Burning coal in China contributes one-fifth of the world’s total emissions of the greenhouse gas carbon dioxide from fossil fuels, and if the country continues to increase its coal emissions through 2025 or beyond, it will make it “almost impossible for the world to move onto an emissions reduction pathway that gives even a 50-50 probability of staying below” 2 degrees Celsius, according to the study released on Monday by two British research centers.
China, the world’s leading emitter of greenhouse gases, should cap its coal consumption by 2020 or sooner and take steps to eliminate its use entirely by 2040, the study by the Center for Climate Change Economics and Policy and the Grantham Research Institute on Climate Change and the Environment recommends. That can be done by improving efficiency, taxing coal and focusing on alternative energies such as wind and solar, the report said.

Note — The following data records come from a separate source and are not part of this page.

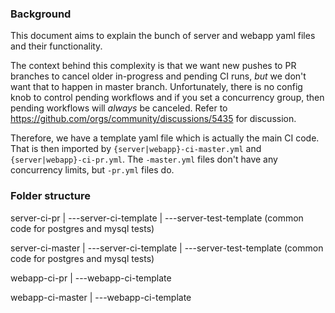 ### Background

This document aims to explain the bunch of server and webapp yaml files and their functionality.

The context behind this complexity is that we want new pushes to PR branches to cancel older in-progress and pending CI runs, _but_ we don't want that to happen in master branch. Unfortunately, there is no config knob to control pending workflows and if you set a concurrency group, then pending workflows will _always_ be canceled. Refer to https://github.com/orgs/community/discussions/5435 for discussion.

Therefore, we have a template yaml file which is actually the main CI code. That is then imported by `{server|webapp}-ci-master.yml` and `{server|webapp}-ci-pr.yml`. The `-master.yml` files don't have any concurrency limits, but `-pr.yml` files do.

### Folder structure

server-ci-pr
|
---server-ci-template
	|
	---server-test-template (common code for postgres and mysql tests)

server-ci-master
|
---server-ci-template
	|
	---server-test-template (common code for postgres and mysql tests)

webapp-ci-pr
|
---webapp-ci-template

webapp-ci-master
|
---webapp-ci-template
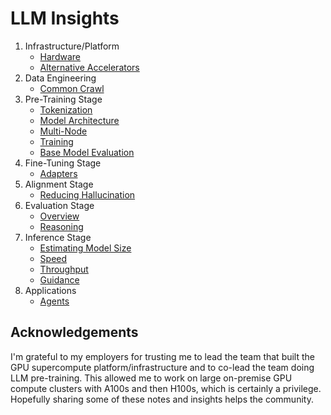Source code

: # LLM Insights

1. Infrastructure/Platform
   - [Hardware](infrastructure/hardware/)
   - [Alternative Accelerators](infrastructure/hardware/alternatives/)
2. Data Engineering
   - [Common Crawl](dataengineering/cc/README.md)
3. Pre-Training Stage
   - [Tokenization](pretraining/tokenization/)
   - [Model Architecture](pretraining/architecture/)
   - [Multi-Node](pretraining/multi-node/)
   - [Training](pretraining/training/)
   - [Base Model Evaluation](pretraining/evaluation/)
4. Fine-Tuning Stage
   - [Adapters](finetuning/adapters/)
5. Alignment Stage
   - [Reducing Hallucination](alignment/hallucination/)
6. Evaluation Stage
   - [Overview](evaluation/README.md)
   - [Reasoning](evaluation/reasoning/README.md)
7. Inference Stage
   - [Estimating Model Size](inference/README.md##estimating-model-size)
   - [Speed](inference/README.md#generative-inference-speed)
   - [Throughput](inference/README.md#generative-inference-throughput)
   - [Guidance](inference/guidance/README.md)
8. Applications
   - [Agents](applications/agents/README.md)

## Acknowledgements

I'm grateful to my employers for trusting me to lead the team that built the GPU supercompute platform/infrastructure and to co-lead the team doing LLM pre-training. This allowed me to work on large on-premise GPU compute clusters with A100s and then H100s, which is certainly a privilege. Hopefully sharing some of these notes and insights helps the community.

Weaning China from coal would provide many benefits, the authors, Fergus Green and Nicholas Stern, wrote in the report. Many of China’s cities, especially in the country’s north, are choking in pollution caused in part by coal-fired plants. Cleaner air would dramatically increase the quality of life, helping the government’s push to accelerate urbanization.
China is increasingly dependent on coal imports to feed its growing demand, so a move away from coal would give the country greater energy security and shield it from global price swings. Reducing coal consumption would also ease water shortages, especially in northern China, because of the great deal of water needed to generate power from coal and also to convert coal into gas. And because of the size of China’s market, a push into alternative energies would make China a world leader in solar, wind and other energies, allowing it to develop new export markets, the report said.

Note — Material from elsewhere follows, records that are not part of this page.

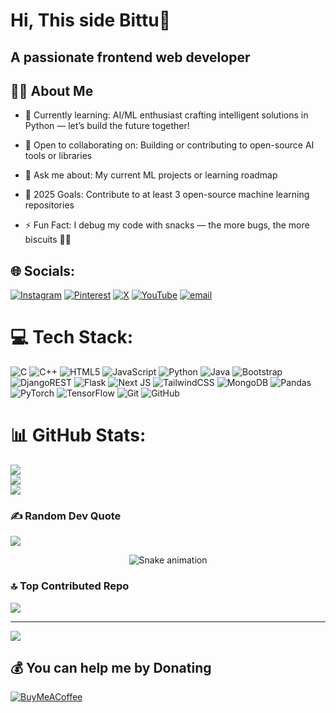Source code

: # Hi, This side Bittu👋
## A passionate frontend web developer

## 👩‍💻 About Me

- 🌱 Currently learning: AI/ML enthusiast crafting intelligent solutions in Python — let’s build the future together!

- 👯 Open to collaborating on: Building or contributing to open-source AI tools or libraries

- 💬 Ask me about: My current ML projects or learning roadmap

- 🎯 2025 Goals: Contribute to at least 3 open-source machine learning repositories

- ⚡ Fun Fact: I debug my code with snacks — the more bugs, the more biscuits 🐛🍪

## 🌐 Socials:
[![Instagram](https://img.shields.io/badge/Instagram-%23E4405F.svg?logo=Instagram&logoColor=white)](https://instagram.com/___bittu._.07) [![Pinterest](https://img.shields.io/badge/Pinterest-%23E60023.svg?logo=Pinterest&logoColor=white)](https://pinterest.com/bittuyadavbu) [![X](https://img.shields.io/badge/X-black.svg?logo=X&logoColor=white)](https://x.com/BittuYadav721) [![YouTube](https://img.shields.io/badge/YouTube-%23FF0000.svg?logo=YouTube&logoColor=white)](https://youtube.com/@QuotesMittiDiaries) [![email](https://img.shields.io/badge/Email-D14836?logo=gmail&logoColor=white)](mailto:bittuyadavbu@gmail.com) 

# 💻 Tech Stack:
![C](https://img.shields.io/badge/c-%2300599C.svg?style=for-the-badge&logo=c&logoColor=white) ![C++](https://img.shields.io/badge/c++-%2300599C.svg?style=for-the-badge&logo=c%2B%2B&logoColor=white) ![HTML5](https://img.shields.io/badge/html5-%23E34F26.svg?style=for-the-badge&logo=html5&logoColor=white) ![JavaScript](https://img.shields.io/badge/javascript-%23323330.svg?style=for-the-badge&logo=javascript&logoColor=%23F7DF1E) ![Python](https://img.shields.io/badge/python-3670A0?style=for-the-badge&logo=python&logoColor=ffdd54) ![Java](https://img.shields.io/badge/java-%23ED8B00.svg?style=for-the-badge&logo=openjdk&logoColor=white) ![Bootstrap](https://img.shields.io/badge/bootstrap-%238511FA.svg?style=for-the-badge&logo=bootstrap&logoColor=white) ![DjangoREST](https://img.shields.io/badge/DJANGO-REST-ff1709?style=for-the-badge&logo=django&logoColor=white&color=ff1709&labelColor=gray) ![Flask](https://img.shields.io/badge/flask-%23000.svg?style=for-the-badge&logo=flask&logoColor=white) ![Next JS](https://img.shields.io/badge/Next-black?style=for-the-badge&logo=next.js&logoColor=white) ![TailwindCSS](https://img.shields.io/badge/tailwindcss-%2338B2AC.svg?style=for-the-badge&logo=tailwind-css&logoColor=white) ![MongoDB](https://img.shields.io/badge/MongoDB-%234ea94b.svg?style=for-the-badge&logo=mongodb&logoColor=white) ![Pandas](https://img.shields.io/badge/pandas-%23150458.svg?style=for-the-badge&logo=pandas&logoColor=white) ![PyTorch](https://img.shields.io/badge/PyTorch-%23EE4C2C.svg?style=for-the-badge&logo=PyTorch&logoColor=white) ![TensorFlow](https://img.shields.io/badge/TensorFlow-%23FF6F00.svg?style=for-the-badge&logo=TensorFlow&logoColor=white) ![Git](https://img.shields.io/badge/git-%23F05033.svg?style=for-the-badge&logo=git&logoColor=white) ![GitHub](https://img.shields.io/badge/github-%23121011.svg?style=for-the-badge&logo=github&logoColor=white)
# 📊 GitHub Stats:
![](https://github-readme-stats.vercel.app/api?username=Bittu-here&theme=dark&hide_border=false&include_all_commits=true&count_private=false)<br/>
![](https://nirzak-streak-stats.vercel.app/?user=Bittu-here&theme=dark&hide_border=false)<br/>
![](https://github-readme-stats.vercel.app/api/top-langs/?username=Bittu-here&theme=dark&hide_border=false&include_all_commits=true&count_private=false&layout=compact)

### ✍️ Random Dev Quote
![](https://quotes-github-readme.vercel.app/api?type=horizontal&theme=radical)

<!-- Snake Game Repo View -->

<div align="center">
  <img src="https://profile-readme-generator.com/assets/snake.svg" alt="Snake animation" />
</div>

### 🔝 Top Contributed Repo
![](https://github-contributor-stats.vercel.app/api?username=Bittu-here&limit=5&theme=dark&combine_all_yearly_contributions=true)

---
[![](https://visitcount.itsvg.in/api?id=Bittu-here&icon=0&color=0)](https://visitcount.itsvg.in)

  ## 💰 You can help me by Donating
  [![BuyMeACoffee](https://img.shields.io/badge/Buy%20Me%20a%20Coffee-ffdd00?style=for-the-badge&logo=buy-me-a-coffee&logoColor=black)](https://buymeacoffee.com/BittuYadav) 

  
<!-- Proudly created with GPRM ( https://gprm.itsvg.in ) -->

Nations meeting in Copenhagen in 2009 for a United Nations summit conference on curbing greenhouse gases agreed that the world should strive to keep temperatures from rising more than 2 degrees Celsius from pre-industrial times in order to limit rising sea levels and increasingly extreme weather conditions. The study cites figures showing that the maximum global carbon dioxide-equivalent emissions level in 2030 that will give a 50-50 chance of staying below a 2 degrees Celsius increase is 32-33 gigatons. Yet unless China curbs its coal use, it alone is forecast to exceed 15 gigatons of carbon dioxide-equivalent emissions by 2030, or almost half that total amount, the study found.
Last year, China issued new rules that curtail the construction of new coal-fired plants in three major urban areas centered on Beijing, Shanghai and Guangzhou. But poorer inland provinces continue to build new plants, viewing the power industry as key to economic development.
Chinese planners have proposed 363 new coal-fired plants, according to a November 2012 report by the World Resources Institute, a Washington-based environmental advocacy group. Though many of those plants may never be built, their planned capacity is more than half again as much as the entire coal-fired output in the United States, according to United States Energy Information Administration figures.